Un ciel anthracite traînant ses nuages plus gris
ardoise que noir, évoquant, si on se concentre un peu, des
délinéaments, des visages, des animaux.
Les faisceaux du soleil couchant percent les nuages et
cerne de stries une région lointaine, probablement des
ondées tombantes sur la ville voisine et qui ne vont pas
tarder à nous atteindre.
Une journée ordinaire, pluvieuse et froide d'un novembre
déjà oublié.
Quelques créatures éthérées encapuchonnées, sur ce
boulevard brillant de solitude où ne fleurissent que de
noirs parapluies, se hâtent vers un peu de chaleur et une
rassurante tranquillité devant la télé, un bon repas, un
repos bien mérité, et plus tard, un lit chaud et douillet.
Quelques éclairs et un roulement de tambour pour leur
dire " dépêchez-vous de rentrer chez vous ! ". C'est Dieu
qui joue au bowling, mais il joue si mal que Saint-Pierre
en pisse de rire et c'est sur nous que ça retombe !
Je m'appelle Claude Cotard, j'ai 35 ans et je suis un SDF.

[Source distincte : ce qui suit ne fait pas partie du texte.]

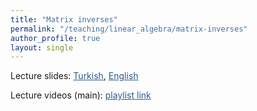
 ```yaml
---
title: "Matrix inverses"
permalink: "/teaching/linear_algebra/matrix-inverses"
author_profile: true
layout: single
---
```


Lecture slides: <a href="https://sirmatel.github.io/assets/files/linear_algebra/matris-tersleri.pdf" style="color: #2d5a8c">Turkish</a>, <a href="https://stanford.edu/class/engr108/lectures/11-inverses.pdf" style="color: #2d5a8c">English</a>

Lecture videos (main): <a href="https://www.youtube.com/playlist?list=PLrj5Wewrq33Y3CIyNuvds_JJ5T7QjI7TK" style="color: #2d5a8c">playlist link</a>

Personne ne peut venir me sauver. À moi de me
débrouiller. Je subis, mais je ne veux pas oublier que je
suis un homme. Je m'éreinte, à tenter de vivre, de
survivre.
Je n'en peux plus. Je suis à bout. J'ai perdu 10 kilos
depuis que je suis à la rue, il y a 1 ans.
Parfois, j'ai envie de tout lâcher. Mais non, je tiens bon.
Je veux m'en sortir, mais sans aide extérieure c'est
impossible de quitter la rue.
Pourtant, je suis opiniâtre, mais la rue m'a rendu
insociable, suspicieux. J'en ai ras le bol, mais le mal que
l'on m'a fait avant est mille fois plus dur que ce mal-là.